Feral Truths & Tangled Threads: My Mum Ruined That
On the Inherited Horror of Watching Your Mum Fancy Hercules (and Other Crimes Involving No Doubt and Haircuts)
Feral Truths & Tangled Threads
Raw, personal essays weaving together intimate stories and cultural reflections that uncover the complexities of identity, power, and belonging.
There are albums I’ve never forgiven.
Not because they were bad—because they were used against me.
There’s a specific kind of cultural trauma that happens when your mother goes through a breakup and suddenly the house becomes a sound bath of curated sorrow. You don’t get a say. You just inherit the mood.
For me, it was Tragic Kingdom by No Doubt. I used to love Gwen Stefani. Huge fan. Tragic brows. Excessive eyeliner. Fully committed. But then came The Breakup. Not mine—my mum’s. She bought the CD and played it on repeat for what felt like the entirety of summer, like she was trying to salt the house with regret.
It wasn’t just that she was sad—it was that I was forced to witness the sadness on loop. Every time “Don’t Speak” started up, the air got heavier. Every room in the house was suddenly Gwen’s. And there was no escape.
I didn’t understand adult heartbreak yet. But I understood enough to know that the stereo had been weaponised. That love, when it died, came with a track list. That ballads were not just songs—they were messages, and sometimes the person they were aimed at had already moved out.
Act I: The Summer of “Don’t Speak”
There was no official rule, but we all knew it: don’t touch the stereo.
Not during that summer. Not when Don’t Speak was playing.
It started softly, like a warning. Then the chorus would hit, and suddenly my mother would be in the kitchen staring vaguely out the window, tea going cold in her hand. The whole house had to adjust its mood.
I don’t know how many times she played that song. Hundreds, probably. Enough that I still can’t hear the opening guitar line without clenching. Enough that Gwen Stefani now lives in the part of my brain reserved for mild emotional threats.

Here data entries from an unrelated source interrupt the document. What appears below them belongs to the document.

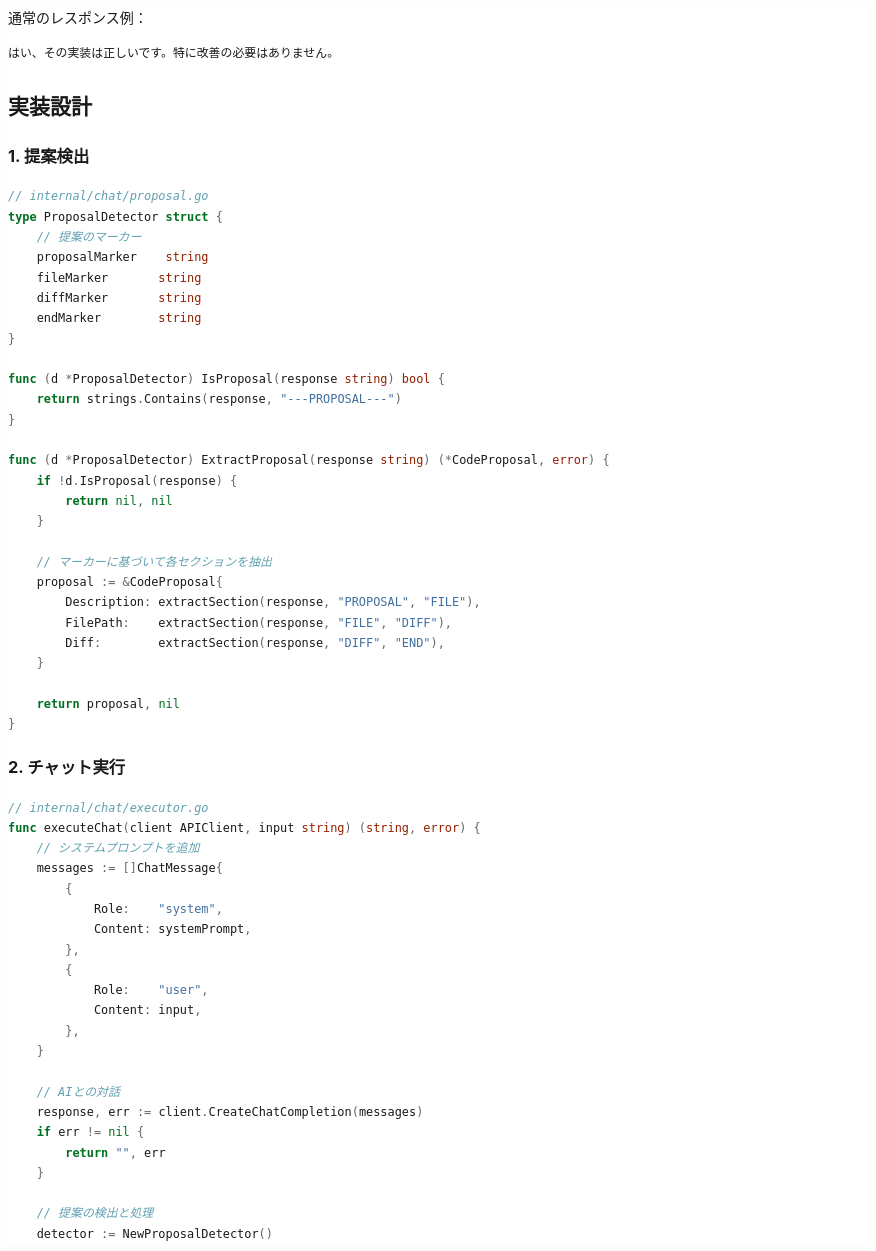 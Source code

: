 通常のレスポンス例：
```
はい、その実装は正しいです。特に改善の必要はありません。
```

## 実装設計

### 1. 提案検出

```go
// internal/chat/proposal.go
type ProposalDetector struct {
    // 提案のマーカー
    proposalMarker    string
    fileMarker       string
    diffMarker       string
    endMarker        string
}

func (d *ProposalDetector) IsProposal(response string) bool {
    return strings.Contains(response, "---PROPOSAL---")
}

func (d *ProposalDetector) ExtractProposal(response string) (*CodeProposal, error) {
    if !d.IsProposal(response) {
        return nil, nil
    }

    // マーカーに基づいて各セクションを抽出
    proposal := &CodeProposal{
        Description: extractSection(response, "PROPOSAL", "FILE"),
        FilePath:    extractSection(response, "FILE", "DIFF"),
        Diff:        extractSection(response, "DIFF", "END"),
    }

    return proposal, nil
}
```

### 2. チャット実行

```go
// internal/chat/executor.go
func executeChat(client APIClient, input string) (string, error) {
    // システムプロンプトを追加
    messages := []ChatMessage{
        {
            Role:    "system",
            Content: systemPrompt,
        },
        {
            Role:    "user",
            Content: input,
        },
    }

    // AIとの対話
    response, err := client.CreateChatCompletion(messages)
    if err != nil {
        return "", err
    }

    // 提案の検出と処理
    detector := NewProposalDetector()
```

And what really hurt was that I had liked No Doubt. I wanted to be Gwen—platinum hair, tragic love, tank tops. But after that summer, I couldn’t do it. The album wasn’t mine anymore. It belonged to the heartbreak. It belonged to Mum. It belonged to the version of me that stood very still in the hallway trying not to breathe too loudly while “Don’t tell me 'cause it hurts” echoed down the hall.
That’s when I learned: you don’t always get to choose what gets ruined.
Act II: The Haircuts (Or: The Day Mum’s Perm Tried to Kill Us)
One of the worst things she ever did was cut her hair.
Not mine—hers.
Mum had long, straight, quietly majestic hair for most of my childhood. It was one of those foundational mum things—like knowing how to make gravy without measuring or having a look that could shut down a sibling war. Her hair meant stability. Continuity. The world turning steadily on its axis.
Until the day she permed it.
She picked us up from the top of Skudders Beach Hill, where the school bus dropped us off. We lived at the bottom, but it wasn’t safe for primary kids to walk the whole way down. So she’d wait for us—every afternoon—in her first car. It might have been a Ford Cortina. I’m still not sure. All I remember is the brown glitter paint job and the overwhelming sense that this car had dreams it could never quite live up to.
She was so proud of it.
And I—well, I was mortified.
I used to hunch down in the passenger seat at school drop-off like I was smuggling shame under a windbreaker. Sorry, Mum.
But that day, the car wasn’t the main event. The doors opened, and a blast of eggy chemical stench hit us first. Then we saw her. The hair was damp, puffed, permed, and defiant. It didn’t sit. It hovered. And she was beaming. Absolutely radiating post-salon reinvention vibes.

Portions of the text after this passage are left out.